* _Information given_
______________________________

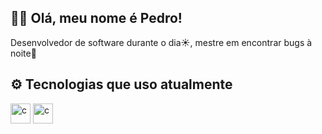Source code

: ## 👋🏼 Olá, meu nome é Pedro!

Desenvolvedor de software durante o dia☀️, mestre em encontrar bugs à noite🌃


## ⚙️ Tecnologias que uso atualmente

<div style="display: flex, flex-direction:row">
  <img height="32" src="https://cdn.iconscout.com/icon/free/png-512/ts-programming-569564.png" alt="c"/>
  <img height="32" src="https://cdn.iconscout.com/icon/free/png-512/ts-programming-569564.png" alt="c"/>
</div>
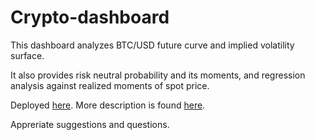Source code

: # Crypto-dashboard

This dashboard analyzes BTC/USD future curve and implied volatility surface. 

It also provides risk neutral probability and its moments, and regression analysis against realized moments of spot price. 

Deployed [here](https://crypto-dashboard-dash-app.onrender.com).
More description is found [here](doc/method.md).
  
Appreriate suggestions and questions.
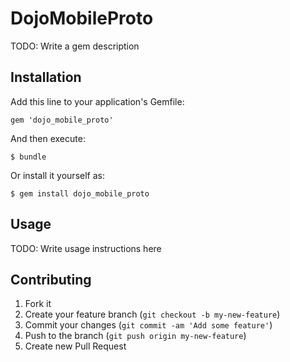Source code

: # DojoMobileProto

TODO: Write a gem description

## Installation

Add this line to your application's Gemfile:

    gem 'dojo_mobile_proto'

And then execute:

    $ bundle

Or install it yourself as:

    $ gem install dojo_mobile_proto

## Usage

TODO: Write usage instructions here

## Contributing

1. Fork it
2. Create your feature branch (`git checkout -b my-new-feature`)
3. Commit your changes (`git commit -am 'Add some feature'`)
4. Push to the branch (`git push origin my-new-feature`)
5. Create new Pull Request
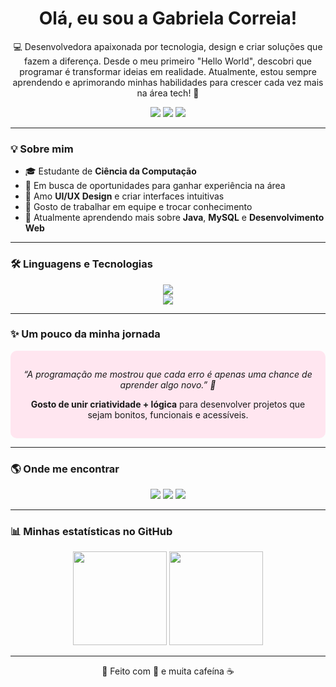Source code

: <h1 align="center"> Olá, eu sou a Gabriela Correia!</h1>

<p align="center">
💻 Desenvolvedora apaixonada por tecnologia, design e criar soluções que fazem a diferença.  
Desde o meu primeiro "Hello World", descobri que programar é transformar ideias em realidade.  
Atualmente, estou sempre aprendendo e aprimorando minhas habilidades para crescer cada vez mais na área tech! 🚀  
</p>

<p align="center">
  <a href="https://www.linkedin.com/in/SEU-LINKEDIN" target="_blank"><img src="https://img.shields.io/badge/LinkedIn-f78fb3?style=for-the-badge&logo=linkedin&logoColor=white"/></a>
  <a href="mailto:SEUEMAIL@gmail.com"><img src="https://img.shields.io/badge/Gmail-f8a5c2?style=for-the-badge&logo=gmail&logoColor=white"/></a>
  <a href="https://SEUSITE.com" target="_blank"><img src="https://img.shields.io/badge/Portfólio-ffcce0?style=for-the-badge&logo=vercel&logoColor=white"/></a>
</p>

---

### 💡 Sobre mim
- 🎓 Estudante de **Ciência da Computação**  
- 💼 Em busca de oportunidades para ganhar experiência na área  
- 🎨 Amo **UI/UX Design** e criar interfaces intuitivas  
- 🤝 Gosto de trabalhar em equipe e trocar conhecimento  
- 🌱 Atualmente aprendendo mais sobre **Java**, **MySQL** e **Desenvolvimento Web**

---

### 🛠️ Linguagens e Tecnologias

<p align="center">
  <img src="https://skillicons.dev/icons?i=java,html,css,js,python,mysql,git,github,vscode" /><br>
  <img src="https://skillicons.dev/icons?i=figma,canva,react,nodejs,php" />
</p>


---
### ✨ Um pouco da minha jornada

<div align="center" style="background-color:#ffe6f0; border-radius:10px; padding:15px;">

<p><i>“A programação me mostrou que cada erro é apenas uma chance de aprender algo novo.” 💭</i></p>

<p><b>Gosto de unir criatividade + lógica</b> para desenvolver projetos que sejam bonitos, funcionais e acessíveis.</p>

</div>


---

### 🌎 Onde me encontrar

<p align="center">
  <a href="https://www.linkedin.com/in/SEU-LINKEDIN" target="_blank"><img src="https://img.shields.io/badge/LinkedIn-f78fb3?style=for-the-badge&logo=linkedin&logoColor=white"/></a>
  <a href="mailto:SEUEMAIL@gmail.com"><img src="https://img.shields.io/badge/Gmail-f8a5c2?style=for-the-badge&logo=gmail&logoColor=white"/></a>
  <a href="https://SEUSITE.com" target="_blank"><img src="https://img.shields.io/badge/Portfólio-ffcce0?style=for-the-badge&logo=vercel&logoColor=white"/></a>
</p>

---

### 📊 Minhas estatísticas no GitHub

<p align="center">
  <img height="150em" src="https://github-readme-stats.vercel.app/api?username=SEU_USUARIO&show_icons=true&theme=rose_pine&hide_border=true&title_color=f78fb3&icon_color=f8a5c2" />
  <img height="150em" src="https://github-readme-stats.vercel.app/api/top-langs/?username=SEU_USUARIO&layout=compact&langs_count=7&theme=rose_pine&hide_border=true&title_color=f78fb3" />
</p>

---

<p align="center">🌷 Feito com 💜 e muita cafeína ☕</p>

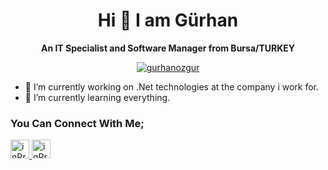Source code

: <h1 align="center">Hi 👋 I am Gürhan</h1>
<p align="center">
<b>An IT Specialist and Software Manager from Bursa/TURKEY</b>
</p>
<p align="center">
<a href="https://github.com/ryo-ma/github-profile-trophy">
<img src="https://github-profile-trophy.vercel.app/?username=gurhanozgur&theme=onedark"
  alt="gurhanozgur"
  style="max-width: 100%"
/>
</a>
</p>

- 🔭 I’m currently working on .Net technologies at the company i work for.
- 🌱 I’m currently learning everything.

### You Can Connect With Me;
<a href="https://www.linkedin.com/in/gurhan-ozgur/" target="_blank">
<img src="https://cdn-icons-png.flaticon.com/512/174/174857.png" 
     alt="inProfile" 
     width="30"/>
</a>
<a href="https://www.instagram.com/gurhanozgur/" target="_blank">
<img src="https://upload.wikimedia.org/wikipedia/commons/thumb/e/e7/Instagram_logo_2016.svg/768px-Instagram_logo_2016.svg.png" 
     alt="igProfile" 
     width="30"/>
</a>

______________________________

* _Exercise goal_
Which lines run from the one holding "- 🎨 Amo **UI/UX" through the one holding "programação me mostrou" in the records above? Repeat them exactly, both included, and nothing more.

* _Reply to the exercise_
- 🎨 Amo **UI/UX Design** e criar interfaces intuitivas  
- 🤝 Gosto de trabalhar em equipe e trocar conhecimento  
- 🌱 Atualmente aprendendo mais sobre **Java**, **MySQL** e **Desenvolvimento Web**

---

### 🛠️ Linguagens e Tecnologias

<p align="center">
  <img src="https://skillicons.dev/icons?i=java,html,css,js,python,mysql,git,github,vscode" /><br>
  <img src="https://skillicons.dev/icons?i=figma,canva,react,nodejs,php" />
</p>


---
### ✨ Um pouco da minha jornada

<div align="center" style="background-color:#ffe6f0; border-radius:10px; padding:15px;">

<p><i>“A programação me mostrou que cada erro é apenas uma chance de aprender algo novo.” 💭</i></p>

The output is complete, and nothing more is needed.